Ferguson entitled his next motion as “Plaintiff’s Redress of Grievance,” although the document was docketed as a “Motion for Right to Access.” Doc. 16. Ferguson phrases his “grievance” as follows: The court appears to be holding plaintiff to the standards of professionals in allotting in fact a mere 3 days for plaintiff to reply to papers filed by defendant's professionals. Plaintiff is not a professional. Plaintiff has a property right to access the courts under the due process clause meaning plaintiff has a prior right to meaningful access to the courts which is a superior right to the defendants hired professionals who have a mere usufructuary right.
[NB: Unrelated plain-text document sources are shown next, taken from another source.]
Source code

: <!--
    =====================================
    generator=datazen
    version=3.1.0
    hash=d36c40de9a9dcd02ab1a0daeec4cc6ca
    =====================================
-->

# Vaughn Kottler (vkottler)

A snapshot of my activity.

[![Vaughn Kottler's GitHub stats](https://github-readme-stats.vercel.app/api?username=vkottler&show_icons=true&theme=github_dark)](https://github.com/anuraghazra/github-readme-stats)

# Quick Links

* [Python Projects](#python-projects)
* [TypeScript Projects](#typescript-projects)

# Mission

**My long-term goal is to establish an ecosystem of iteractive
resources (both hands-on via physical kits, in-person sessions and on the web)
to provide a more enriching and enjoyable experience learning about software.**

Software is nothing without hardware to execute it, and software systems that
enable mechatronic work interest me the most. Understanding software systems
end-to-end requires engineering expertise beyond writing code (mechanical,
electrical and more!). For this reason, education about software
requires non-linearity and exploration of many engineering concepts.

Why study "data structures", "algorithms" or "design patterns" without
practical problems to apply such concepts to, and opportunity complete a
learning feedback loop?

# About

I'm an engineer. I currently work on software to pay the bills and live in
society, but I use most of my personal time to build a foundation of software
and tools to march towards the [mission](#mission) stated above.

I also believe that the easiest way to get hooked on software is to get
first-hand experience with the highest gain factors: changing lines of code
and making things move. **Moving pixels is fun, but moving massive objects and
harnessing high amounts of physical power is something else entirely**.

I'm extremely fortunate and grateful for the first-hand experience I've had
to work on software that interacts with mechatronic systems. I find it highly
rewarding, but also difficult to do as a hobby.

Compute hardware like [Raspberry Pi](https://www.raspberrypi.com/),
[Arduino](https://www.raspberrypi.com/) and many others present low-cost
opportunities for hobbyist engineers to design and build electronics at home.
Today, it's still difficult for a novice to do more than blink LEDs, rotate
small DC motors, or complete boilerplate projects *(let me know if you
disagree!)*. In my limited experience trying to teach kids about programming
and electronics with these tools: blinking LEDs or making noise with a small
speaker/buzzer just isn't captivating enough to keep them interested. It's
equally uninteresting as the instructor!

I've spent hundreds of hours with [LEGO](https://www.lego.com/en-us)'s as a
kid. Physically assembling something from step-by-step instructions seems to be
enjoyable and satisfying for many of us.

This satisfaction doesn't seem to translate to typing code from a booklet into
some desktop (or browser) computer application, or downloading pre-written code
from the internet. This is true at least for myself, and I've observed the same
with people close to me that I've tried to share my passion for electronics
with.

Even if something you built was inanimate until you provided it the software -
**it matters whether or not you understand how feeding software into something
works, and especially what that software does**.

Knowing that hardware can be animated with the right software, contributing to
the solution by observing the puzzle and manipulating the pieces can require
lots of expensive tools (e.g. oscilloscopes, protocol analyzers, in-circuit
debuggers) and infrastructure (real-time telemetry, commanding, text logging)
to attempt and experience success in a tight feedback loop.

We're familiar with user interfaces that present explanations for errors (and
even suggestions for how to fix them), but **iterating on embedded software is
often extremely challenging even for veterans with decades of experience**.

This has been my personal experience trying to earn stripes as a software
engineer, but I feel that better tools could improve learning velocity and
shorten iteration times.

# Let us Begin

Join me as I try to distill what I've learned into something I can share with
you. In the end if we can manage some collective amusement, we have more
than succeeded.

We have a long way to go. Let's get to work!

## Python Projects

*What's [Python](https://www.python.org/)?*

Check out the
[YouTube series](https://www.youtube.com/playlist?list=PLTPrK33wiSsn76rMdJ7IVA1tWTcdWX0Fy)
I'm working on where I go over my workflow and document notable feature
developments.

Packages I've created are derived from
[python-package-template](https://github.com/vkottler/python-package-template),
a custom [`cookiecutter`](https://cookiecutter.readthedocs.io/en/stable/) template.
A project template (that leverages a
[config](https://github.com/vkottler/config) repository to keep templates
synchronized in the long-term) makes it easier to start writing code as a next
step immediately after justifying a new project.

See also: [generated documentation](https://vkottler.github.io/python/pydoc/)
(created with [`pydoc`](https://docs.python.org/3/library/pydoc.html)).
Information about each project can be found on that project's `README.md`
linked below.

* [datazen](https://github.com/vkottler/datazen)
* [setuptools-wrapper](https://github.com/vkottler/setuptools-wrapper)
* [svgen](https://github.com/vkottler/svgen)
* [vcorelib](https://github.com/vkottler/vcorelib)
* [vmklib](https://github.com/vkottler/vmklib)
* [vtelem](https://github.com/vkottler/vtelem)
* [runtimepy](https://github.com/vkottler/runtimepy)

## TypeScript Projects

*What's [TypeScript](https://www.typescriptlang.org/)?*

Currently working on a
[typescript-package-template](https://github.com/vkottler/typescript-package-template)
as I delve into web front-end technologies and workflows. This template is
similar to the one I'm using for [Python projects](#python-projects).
The lack of raising this grievance now with respect to adequate, equal and meaningful access to the courts jeopardizes plaintiff's cause and thus plaintiff would suffer irreparable harm.

Id., p. 3. Ferguson then poses two questions to the court, i.e., whether he is to be held to the “same standards” as licensed attorneys and then, somewhat sardonically, whether, if we were to so hold, we would be “so moved to point to the specific law and or provide plaintiff a copy of the order1 so that plaintiff can properly make a constitutional challenge to the law, rule or order?” Id., p. 4.